## TASK DIRECTIONS
Could you output exactly the lines from the one containing "As $z_3$ follows" through the end of the records below, and nothing more?

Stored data
——————————

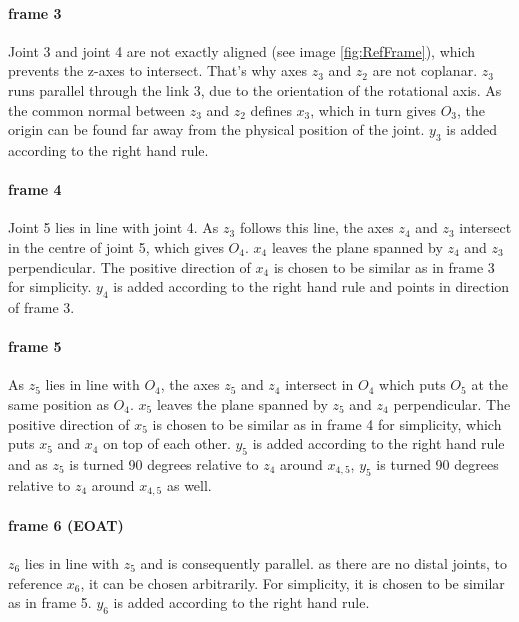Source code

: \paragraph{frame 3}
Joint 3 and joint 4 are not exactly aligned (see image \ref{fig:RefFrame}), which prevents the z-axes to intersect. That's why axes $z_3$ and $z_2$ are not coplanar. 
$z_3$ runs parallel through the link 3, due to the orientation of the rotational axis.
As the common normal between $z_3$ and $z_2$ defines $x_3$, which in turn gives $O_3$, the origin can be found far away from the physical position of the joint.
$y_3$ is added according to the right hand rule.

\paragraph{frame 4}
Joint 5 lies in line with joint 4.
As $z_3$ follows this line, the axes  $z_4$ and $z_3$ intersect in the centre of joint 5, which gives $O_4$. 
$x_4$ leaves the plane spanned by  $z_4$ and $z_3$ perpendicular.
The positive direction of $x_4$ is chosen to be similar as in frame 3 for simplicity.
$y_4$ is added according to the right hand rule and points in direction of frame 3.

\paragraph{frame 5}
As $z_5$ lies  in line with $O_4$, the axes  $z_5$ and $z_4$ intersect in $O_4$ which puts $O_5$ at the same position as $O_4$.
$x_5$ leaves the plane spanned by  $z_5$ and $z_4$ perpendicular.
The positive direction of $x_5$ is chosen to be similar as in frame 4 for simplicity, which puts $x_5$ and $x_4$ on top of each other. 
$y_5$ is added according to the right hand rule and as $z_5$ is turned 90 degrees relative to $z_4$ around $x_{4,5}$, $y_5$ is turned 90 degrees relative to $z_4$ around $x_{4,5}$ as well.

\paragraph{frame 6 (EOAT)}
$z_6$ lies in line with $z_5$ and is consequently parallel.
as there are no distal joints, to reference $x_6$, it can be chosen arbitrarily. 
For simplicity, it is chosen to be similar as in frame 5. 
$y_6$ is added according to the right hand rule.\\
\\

——————————

## EXERCISE ANSWER
As $z_3$ follows this line, the axes  $z_4$ and $z_3$ intersect in the centre of joint 5, which gives $O_4$. 
$x_4$ leaves the plane spanned by  $z_4$ and $z_3$ perpendicular.
The positive direction of $x_4$ is chosen to be similar as in frame 3 for simplicity.
$y_4$ is added according to the right hand rule and points in direction of frame 3.

\paragraph{frame 5}
As $z_5$ lies  in line with $O_4$, the axes  $z_5$ and $z_4$ intersect in $O_4$ which puts $O_5$ at the same position as $O_4$.
$x_5$ leaves the plane spanned by  $z_5$ and $z_4$ perpendicular.
The positive direction of $x_5$ is chosen to be similar as in frame 4 for simplicity, which puts $x_5$ and $x_4$ on top of each other. 
$y_5$ is added according to the right hand rule and as $z_5$ is turned 90 degrees relative to $z_4$ around $x_{4,5}$, $y_5$ is turned 90 degrees relative to $z_4$ around $x_{4,5}$ as well.

\paragraph{frame 6 (EOAT)}
$z_6$ lies in line with $z_5$ and is consequently parallel.
as there are no distal joints, to reference $x_6$, it can be chosen arbitrarily. 
For simplicity, it is chosen to be similar as in frame 5. 
$y_6$ is added according to the right hand rule.\\
\\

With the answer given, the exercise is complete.